======== Source data

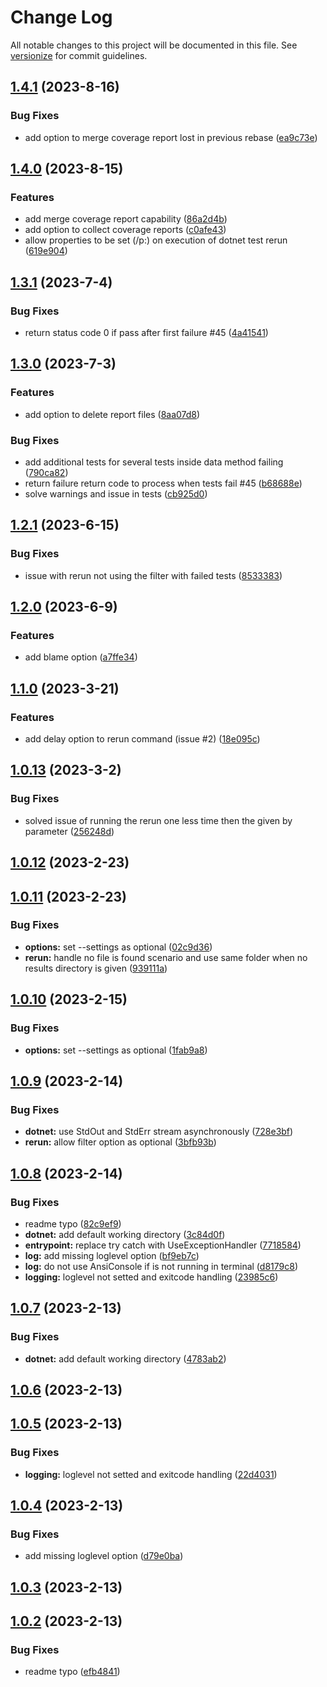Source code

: # Change Log

All notable changes to this project will be documented in this file. See [versionize](https://github.com/versionize/versionize) for commit guidelines.

<a name="1.4.1"></a>
## [1.4.1](https://www.github.com/joaoopereira/dotnet-test-rerun/releases/tag/v1.4.1) (2023-8-16)

### Bug Fixes

* add option to merge coverage report lost in previous rebase ([ea9c73e](https://www.github.com/joaoopereira/dotnet-test-rerun/commit/ea9c73e01b50547bdfd5f82b2c96bf898d9a3565))

<a name="1.4.0"></a>
## [1.4.0](https://www.github.com/joaoopereira/dotnet-test-rerun/releases/tag/v1.4.0) (2023-8-15)

### Features

* add merge coverage report capability ([86a2d4b](https://www.github.com/joaoopereira/dotnet-test-rerun/commit/86a2d4b231779e3f02d12136bc4e1c0165b77bca))
* add option to collect coverage reports ([c0afe43](https://www.github.com/joaoopereira/dotnet-test-rerun/commit/c0afe43b58a04821f56ee06cd67b1dbe983184e7))
* allow properties to be set (/p:) on execution of dotnet test rerun ([619e904](https://www.github.com/joaoopereira/dotnet-test-rerun/commit/619e9042ff6767c7d53096b74a162b67580fb941))

<a name="1.3.1"></a>
## [1.3.1](https://www.github.com/joaoopereira/dotnet-test-rerun/releases/tag/v1.3.1) (2023-7-4)

### Bug Fixes

* return status code 0 if pass after first failure #45 ([4a41541](https://www.github.com/joaoopereira/dotnet-test-rerun/commit/4a41541519e50658a829d88995f178d069947854))

<a name="1.3.0"></a>
## [1.3.0](https://www.github.com/joaoopereira/dotnet-test-rerun/releases/tag/v1.3.0) (2023-7-3)

### Features

* add option to delete report files ([8aa07d8](https://www.github.com/joaoopereira/dotnet-test-rerun/commit/8aa07d882f2686bcd1ee00da8dc487041edaa4ad))

### Bug Fixes

* add additional tests for several tests inside data method failing ([790ca82](https://www.github.com/joaoopereira/dotnet-test-rerun/commit/790ca821be6ec3f2462718e4e61d160ed30f3995))
* return failure return code to process when tests fail #45 ([b68688e](https://www.github.com/joaoopereira/dotnet-test-rerun/commit/b68688eb3fa1a9f90d24220918c640284433a2d4))
* solve warnings and issue in tests ([cb925d0](https://www.github.com/joaoopereira/dotnet-test-rerun/commit/cb925d0573e9cfa6172563f560ed03af768c2e1b))

<a name="1.2.1"></a>
## [1.2.1](https://www.github.com/joaoopereira/dotnet-test-rerun/releases/tag/v1.2.1) (2023-6-15)

### Bug Fixes

* issue with rerun not using the filter with failed tests ([8533383](https://www.github.com/joaoopereira/dotnet-test-rerun/commit/853338384f612ccbc6fe6fbd334238f815f32bc8))

<a name="1.2.0"></a>
## [1.2.0](https://www.github.com/joaoopereira/dotnet-test-rerun/releases/tag/v1.2.0) (2023-6-9)

### Features

* add blame option ([a7ffe34](https://www.github.com/joaoopereira/dotnet-test-rerun/commit/a7ffe342a84f4202a56557bd676cf9e07ef551aa))

<a name="1.1.0"></a>
## [1.1.0](https://www.github.com/joaoopereira/dotnet-test-rerun/releases/tag/v1.1.0) (2023-3-21)

### Features

* add delay option to rerun command (issue #2) ([18e095c](https://www.github.com/joaoopereira/dotnet-test-rerun/commit/18e095c895923d6596e3503689f62f6d63317bde))

<a name="1.0.13"></a>
## [1.0.13](https://www.github.com/joaoopereira/dotnet-test-rerun/releases/tag/v1.0.13) (2023-3-2)

### Bug Fixes

* solved issue of running the rerun one less time then the given by parameter ([256248d](https://www.github.com/joaoopereira/dotnet-test-rerun/commit/256248d314b006ef5806a57413e52ffd65d0e5fb))

<a name="1.0.12"></a>
## [1.0.12](https://www.github.com/joaoopereira/dotnet-test-rerun/releases/tag/v1.0.12) (2023-2-23)

<a name="1.0.11"></a>
## [1.0.11](https://www.github.com/joaoopereira/dotnet-test-rerun/releases/tag/v1.0.11) (2023-2-23)

### Bug Fixes

* **options:** set --settings as optional ([02c9d36](https://www.github.com/joaoopereira/dotnet-test-rerun/commit/02c9d361aae5a08b6ca010d44d961f77c50212e5))
* **rerun:** handle no file is found scenario and use same folder when no results directory is given ([939111a](https://www.github.com/joaoopereira/dotnet-test-rerun/commit/939111a98527f927bdeedfd47d2b89834703b722))

<a name="1.0.10"></a>
## [1.0.10](https://www.github.com/joaoopereira/dotnet-test-rerun/releases/tag/v1.0.10) (2023-2-15)

### Bug Fixes

* **options:** set --settings as optional ([1fab9a8](https://www.github.com/joaoopereira/dotnet-test-rerun/commit/1fab9a8b783d3e52dd93fcf5eaa1d18650a0032c))

<a name="1.0.9"></a>
## [1.0.9](https://www.github.com/joaoopereira/dotnet-test-rerun/releases/tag/v1.0.9) (2023-2-14)

### Bug Fixes

* **dotnet:** use StdOut and StdErr stream asynchronously ([728e3bf](https://www.github.com/joaoopereira/dotnet-test-rerun/commit/728e3bf73d15590adb4fea6b230ab3089c99bf40))
* **rerun:** allow filter option as optional ([3bfb93b](https://www.github.com/joaoopereira/dotnet-test-rerun/commit/3bfb93bb9b1575341a26a91be19a1772784f9b05))

<a name="1.0.8"></a>
## [1.0.8](https://www.github.com/joaoopereira/dotnet-test-rerun/releases/tag/v1.0.8) (2023-2-14)

### Bug Fixes

* readme typo ([82c9ef9](https://www.github.com/joaoopereira/dotnet-test-rerun/commit/82c9ef96af37e4cad728c2bfbd9d79dafd94899d))
* **dotnet:** add default working directory ([3c84d0f](https://www.github.com/joaoopereira/dotnet-test-rerun/commit/3c84d0fb9546b2063daa23bac97787549aa1840e))
* **entrypoint:** replace try catch with UseExceptionHandler ([7718584](https://www.github.com/joaoopereira/dotnet-test-rerun/commit/771858450c6152e15087d573da30d40874a3ceee))
* **log:** add missing loglevel option ([bf9eb7c](https://www.github.com/joaoopereira/dotnet-test-rerun/commit/bf9eb7cb0b39fa93159704dec4a2c4361326c8f6))
* **log:** do not use AnsiConsole if is not running in terminal ([d8179c8](https://www.github.com/joaoopereira/dotnet-test-rerun/commit/d8179c887cf51ed99f476a86d27e3e115378e61b))
* **logging:** loglevel not setted and exitcode handling ([23985c6](https://www.github.com/joaoopereira/dotnet-test-rerun/commit/23985c6c63c5ce94495c26b669404a959d606a94))

<a name="1.0.7"></a>
## [1.0.7](https://www.github.com/joaoopereira/dotnet-test-rerun/releases/tag/v1.0.7) (2023-2-13)

### Bug Fixes

* **dotnet:** add default working directory ([4783ab2](https://www.github.com/joaoopereira/dotnet-test-rerun/commit/4783ab2e7c20e57a497c6ac72c0f7419b35d2d9e))

<a name="1.0.6"></a>
## [1.0.6](https://www.github.com/joaoopereira/dotnet-test-rerun/releases/tag/v1.0.6) (2023-2-13)

<a name="1.0.5"></a>
## [1.0.5](https://www.github.com/joaoopereira/dotnet-test-rerun/releases/tag/v1.0.5) (2023-2-13)

### Bug Fixes

* **logging:** loglevel not setted and exitcode handling ([22d4031](https://www.github.com/joaoopereira/dotnet-test-rerun/commit/22d403173f29e98d40ec19438c4075cdad30f7e5))

<a name="1.0.4"></a>
## [1.0.4](https://www.github.com/joaoopereira/dotnet-test-rerun/releases/tag/v1.0.4) (2023-2-13)

### Bug Fixes

* add missing loglevel option ([d79e0ba](https://www.github.com/joaoopereira/dotnet-test-rerun/commit/d79e0ba2b4c2309b7e01a3e2f8cdb65685376a9a))

<a name="1.0.3"></a>
## [1.0.3](https://www.github.com/joaoopereira/dotnet-test-rerun/releases/tag/v1.0.3) (2023-2-13)

<a name="1.0.2"></a>
## [1.0.2](https://www.github.com/joaoopereira/dotnet-test-rerun/releases/tag/v1.0.2) (2023-2-13)

### Bug Fixes

* readme typo ([efb4841](https://www.github.com/joaoopereira/dotnet-test-rerun/commit/efb48417c8469b56d9833bd26570b9e114d0c75f))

================

**Exercise requirements:**
Each line of the material that includes the string "failure" is to be counted; give only the final number.

**The completed task:**
2